Kazmerski presented her findings recently at the 32nd Annual North American Cystic Fibrosis Conference (NACFC) in Denver. A pulmonologist by training — not a sexual and reproductive health specialist — she did her training and residency in pediatric pulmonology at UPMC Pittsburgh, spent two years at Boston Children’s, and had a research fellowship at Harvard before returning to Pittsburgh a few months ago.

Of the 188 women who took part in the survey, 91% were single, 91% were white, and 6% were Hispanic. In addition, 62% of respondents were attending school, while 24% were working full or part time.

Sexual problems often neglected

The survey revealed that 54% of young women with CF reported having had vaginal sex with a male partner, compared with 66% of women surveyed in the general U.S. National Survey of Family Growth — a national representative sample of young women ages 15-24.

Furthermore, 13% of the surveyed CF women had a gastronomy tube, 31% had CF-related diabetes, and 59% had been hospitalized in the past year.
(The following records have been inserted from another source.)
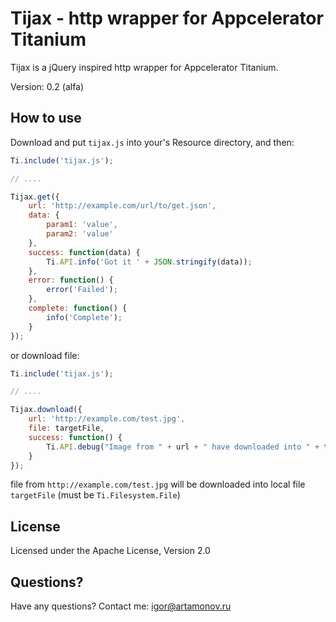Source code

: Tijax - http wrapper for Appcelerator Titanium
==========================================================

Tijax is a jQuery inspired http wrapper for Appcelerator Titanium.

Version: 0.2 (alfa)

How to use
--------------

Download and put `tijax.js` into your's Resource directory, and then:


```javascript
Ti.include('tijax.js');

// ....

Tijax.get({
    url: 'http://example.com/url/to/get.json',
    data: {
        param1: 'value',
        param2: 'value'
    },
    success: function(data) {
        Ti.API.info('Got it ' + JSON.stringify(data));
    },
    error: function() {
        error('Failed');
    },
    complete: function() {
        info('Complete');
    }
});

```

or download file:

```javascript
Ti.include('tijax.js');

// ....

Tijax.download({
    url: 'http://example.com/test.jpg',
    file: targetFile,
    success: function() {
        Ti.API.debug("Image from " + url + " have downloaded into " + targetFile.nativePath);
    }
});
```
file from `http://example.com/test.jpg` will be downloaded into local file `targetFile` (must be `Ti.Filesystem.File`)

License
-------

Licensed under the Apache License, Version 2.0

Questions?
----------

Have any questions? Contact me: igor@artamonov.ru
Among other things, the survey — funded by the Cystic Fibrosis Foundation (CFF) — found that girls with CF reach puberty at 11 or 12. That’s six to eight months later than the onset of puberty among girls without the disease.

“Puberty is slightly delayed, but urinary incontinence is something women with CF often experience but rarely talk about,” Kazmerski said. “We had a 15-year-old girl who — if you probed — you’d find she was sick because she wasn’t using her vest, because every time she used her vest, she had urinary incontinence. But no one had ever elicited that.”
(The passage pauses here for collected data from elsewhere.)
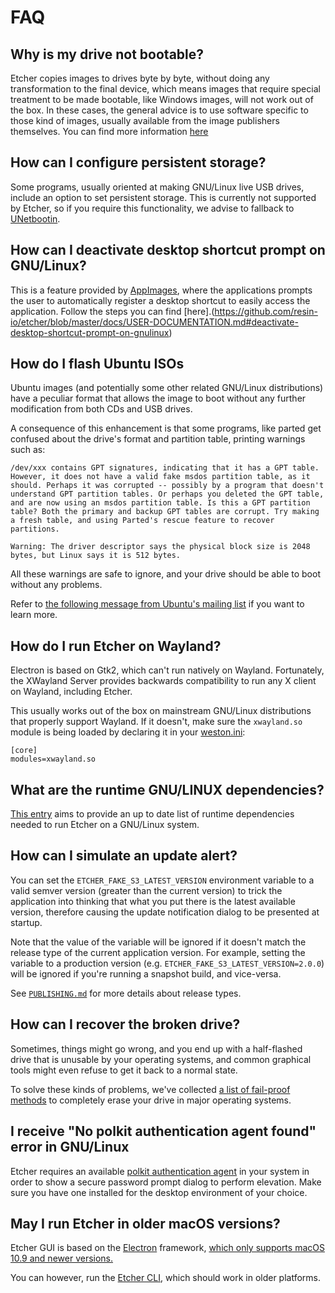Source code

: # FAQ

## Why is my drive not bootable?

Etcher copies images to drives byte by byte, without doing any transformation to the final device, which means images that require special treatment to be made bootable, like Windows images, will not work out of the box. In these cases, the general advice is to use software specific to those kind of images, usually available from the image publishers themselves. You can find more information [here](https://github.com/resin-io/etcher/blob/master/docs/USER-DOCUMENTATION.md#why-is-my-drive-not-bootable)

## How can I configure persistent storage?

Some programs, usually oriented at making GNU/Linux live USB drives, include an option to set persistent storage. This is currently not supported by Etcher, so if you require this functionality, we advise to fallback to [UNetbootin](https://unetbootin.github.io/).

## How can I deactivate desktop shortcut prompt on GNU/Linux?

This is a feature provided by [AppImages](https://github.com/resin-io/etcher/blob/master/docs/appimage), where the applications prompts the user to automatically register a desktop shortcut to easily access the application. Follow the steps you can find [here].(https://github.com/resin-io/etcher/blob/master/docs/USER-DOCUMENTATION.md#deactivate-desktop-shortcut-prompt-on-gnulinux)

## How do I flash Ubuntu ISOs

Ubuntu images (and potentially some other related GNU/Linux distributions) have a peculiar format that allows the image to boot without any further modification from both CDs and USB drives.

A consequence of this enhancement is that some programs, like parted get confused about the drive's format and partition table, printing warnings such as:

```
/dev/xxx contains GPT signatures, indicating that it has a GPT table. However, it does not have a valid fake msdos partition table, as it should. Perhaps it was corrupted -- possibly by a program that doesn't understand GPT partition tables. Or perhaps you deleted the GPT table, and are now using an msdos partition table. Is this a GPT partition table? Both the primary and backup GPT tables are corrupt. Try making a fresh table, and using Parted's rescue feature to recover partitions.

Warning: The driver descriptor says the physical block size is 2048 bytes, but Linux says it is 512 bytes.
```

All these warnings are safe to ignore, and your drive should be able to boot without any problems.

Refer to [the following message from Ubuntu's mailing list](https://lists.ubuntu.com/archives/ubuntu-devel/2011-June/033495.html) if you want to learn more.

## How do I run Etcher on Wayland?

Electron is based on Gtk2, which can't run natively on Wayland. Fortunately, the XWayland Server provides backwards compatibility to run any X client on Wayland, including Etcher.

This usually works out of the box on mainstream GNU/Linux distributions that properly support Wayland. If it doesn't, make sure the `xwayland.so` module is being loaded by declaring it in your [weston.ini](http://manpages.ubuntu.com/manpages/wily/man5/weston.ini.5.html):

```
[core]
modules=xwayland.so
```

## What are the runtime GNU/LINUX dependencies?

[This entry](https://github.com/resin-io/etcher/blob/master/docs/USER-DOCUMENTATION.md#runtime-gnulinux-dependencies) aims to provide an up to date list of runtime dependencies needed to run Etcher on a GNU/Linux system.

## How can I simulate an update alert?

You can set the `ETCHER_FAKE_S3_LATEST_VERSION` environment variable to a valid semver version (greater than the current version) to trick the application into thinking that what you put there is the latest available version, therefore causing the update notification dialog to be presented at startup.

Note that the value of the variable will be ignored if it doesn't match the release type of the current application version. For example, setting the variable to a production version (e.g. `ETCHER_FAKE_S3_LATEST_VERSION=2.0.0`) will be ignored if you're running a snapshot build, and vice-versa.

See [`PUBLISHING.md`](https://github.com/resin-io/etcher/blob/master/docs/PUBLISHING.md) for more details about release types.

## How can I recover the broken drive?

Sometimes, things might go wrong, and you end up with a half-flashed drive that is unusable by your operating systems, and common graphical tools might even refuse to get it back to a normal state.

To solve these kinds of problems, we've collected [a list of fail-proof methods](https://github.com/resin-io/etcher/blob/master/docs/USER-DOCUMENTATION.md#recovering-broken-drives) to completely erase your drive in major operating systems.

## I receive "No polkit authentication agent found" error in GNU/Linux

Etcher requires an available [polkit authentication agent](https://wiki.archlinux.org/index.php/Polkit#Authentication_agents) in your system in order to show a secure password prompt dialog to perform elevation. Make sure you have one installed for the desktop environment of your choice.

## May I run Etcher in older macOS versions?


Etcher GUI is based on the [Electron](http://electron.atom.io/) framework, [which only supports macOS 10.9 and newer versions.](https://github.com/electron/electron/blob/master/docs/tutorial/supported-platforms.md)

You can however, run the [Etcher CLI](https://github.com/resin-io/etcher/blob/master/docs/CLI.md), which should work in older platforms.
Such specialized vests help CF patients clear mucus out of their airways.

Of the 188 survey respondents, 29% perceived a pubertal delay. Also, 49% reported yeast infections, and 16% complained of urinary incontinence.
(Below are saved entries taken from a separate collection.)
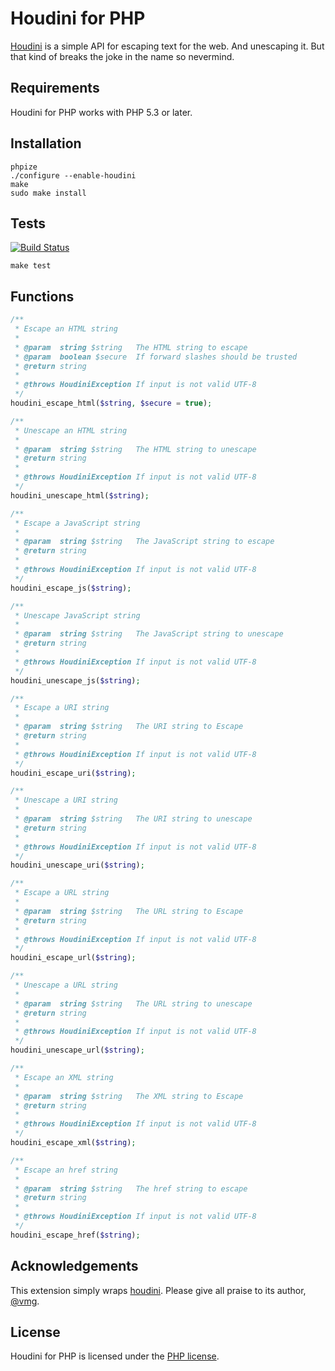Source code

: Houdini for PHP
===============

[Houdini](https://github.com/vmg/houdini/) is a simple API for escaping text for the web. And unescaping it.
But that kind of breaks the joke in the name so nevermind.

## Requirements

Houdini for PHP works with PHP 5.3 or later.

## Installation

    phpize
    ./configure --enable-houdini
    make
    sudo make install

## Tests

[![Build Status](https://secure.travis-ci.org/whatthejeff/houdini-for-php.png?branch=master)](https://travis-ci.org/whatthejeff/houdini-for-php)

    make test

## Functions

```php
/**
 * Escape an HTML string
 *
 * @param  string $string   The HTML string to escape
 * @param  boolean $secure  If forward slashes should be trusted
 * @return string
 *
 * @throws HoudiniException If input is not valid UTF-8
 */
houdini_escape_html($string, $secure = true);

/**
 * Unescape an HTML string
 *
 * @param  string $string   The HTML string to unescape
 * @return string
 *
 * @throws HoudiniException If input is not valid UTF-8
 */
houdini_unescape_html($string);

/**
 * Escape a JavaScript string
 *
 * @param  string $string   The JavaScript string to escape
 * @return string
 *
 * @throws HoudiniException If input is not valid UTF-8
 */
houdini_escape_js($string);

/**
 * Unescape JavaScript string
 *
 * @param  string $string   The JavaScript string to unescape
 * @return string
 *
 * @throws HoudiniException If input is not valid UTF-8
 */
houdini_unescape_js($string);

/**
 * Escape a URI string
 *
 * @param  string $string   The URI string to Escape
 * @return string
 *
 * @throws HoudiniException If input is not valid UTF-8
 */
houdini_escape_uri($string);

/**
 * Unescape a URI string
 *
 * @param  string $string   The URI string to unescape
 * @return string
 *
 * @throws HoudiniException If input is not valid UTF-8
 */
houdini_unescape_uri($string);

/**
 * Escape a URL string
 *
 * @param  string $string   The URL string to Escape
 * @return string
 *
 * @throws HoudiniException If input is not valid UTF-8
 */
houdini_escape_url($string);

/**
 * Unescape a URL string
 *
 * @param  string $string   The URL string to unescape
 * @return string
 *
 * @throws HoudiniException If input is not valid UTF-8
 */
houdini_unescape_url($string);

/**
 * Escape an XML string
 *
 * @param  string $string   The XML string to Escape
 * @return string
 *
 * @throws HoudiniException If input is not valid UTF-8
 */
houdini_escape_xml($string);

/**
 * Escape an href string
 *
 * @param  string $string   The href string to escape
 * @return string
 *
 * @throws HoudiniException If input is not valid UTF-8
 */
houdini_escape_href($string);
```

## Acknowledgements

This extension simply wraps [houdini](https://github.com/vmg/houdini/). Please give all praise to its author, [@vmg](https://twitter.com/vmg).

## License

Houdini for PHP is licensed under the [PHP license](LICENSE).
“Yeast infections are very common with antibiotic use. So is pain during sex. The theory is that their vaginal mucus is very thick and dry,” Kazmerski said. Less common problems include coughing during sex, excessive flatulence, and coughing up blood during or after sex.

Kazmerski’s study also found that 45% of young women with CF expressed a desire to speak about fertility with their CF team, and 31% wanted to discuss pregnancy. In addition, 19% wanted to discuss contraception with a CF provider, 18% yeast infections, and 15% menstruation.

Next survey to include 500 adults

Yet, sexual and fertility issues are rarely talked about during routine clinical visits. Only 26% of women with CF had ever undergone a Pap smear or pelvic exam (compared with 57% of healthy women), while only 37% of young women with CF had ever sought a birth control method, and only 9% reported ever receiving counseling about contraception.

“Young women with CF do have sex, but they are much less likely to have been tested for sexually transmitted infections,” Kazmerski said. “This is important because the face of CF has changed so drastically. More and more of our patients are becoming adults and facing a lot of SRH [sexual and reproductive health] concerns.”

With that in mind, Kazmerski’s next project is a 10-site survey of about 500 women with CF ages 25 and over.

“We’re looking at the whole reproductive life course from periods through menopause because we don’t have good data,” she said. “We’re trying to recruit their partners to complete the survey as well, to understand how they’ve been engaged in discussions with the CF team around parenthood, pregnancy and other SRH concerns.”

The new study, funded by a $300,000 CFF grant, will launch in early 2019. The 10 sites are UMPC, Boston Children’s, UPenn, National Jewish Health (Denver), UAB, University of Washington-Seattle, Northwestern University (Chicago), Baylor University (Waco, Texas), the University of Minnesota (St. Paul), and the University of Texas-Southwestern (Dallas).

“We’ve listened to our adult patients, who have told us we need to work on understanding what’s going on,” Kazmerski said. “Our other main focus is creating tools for them to define and pursue their own reproductive goals.”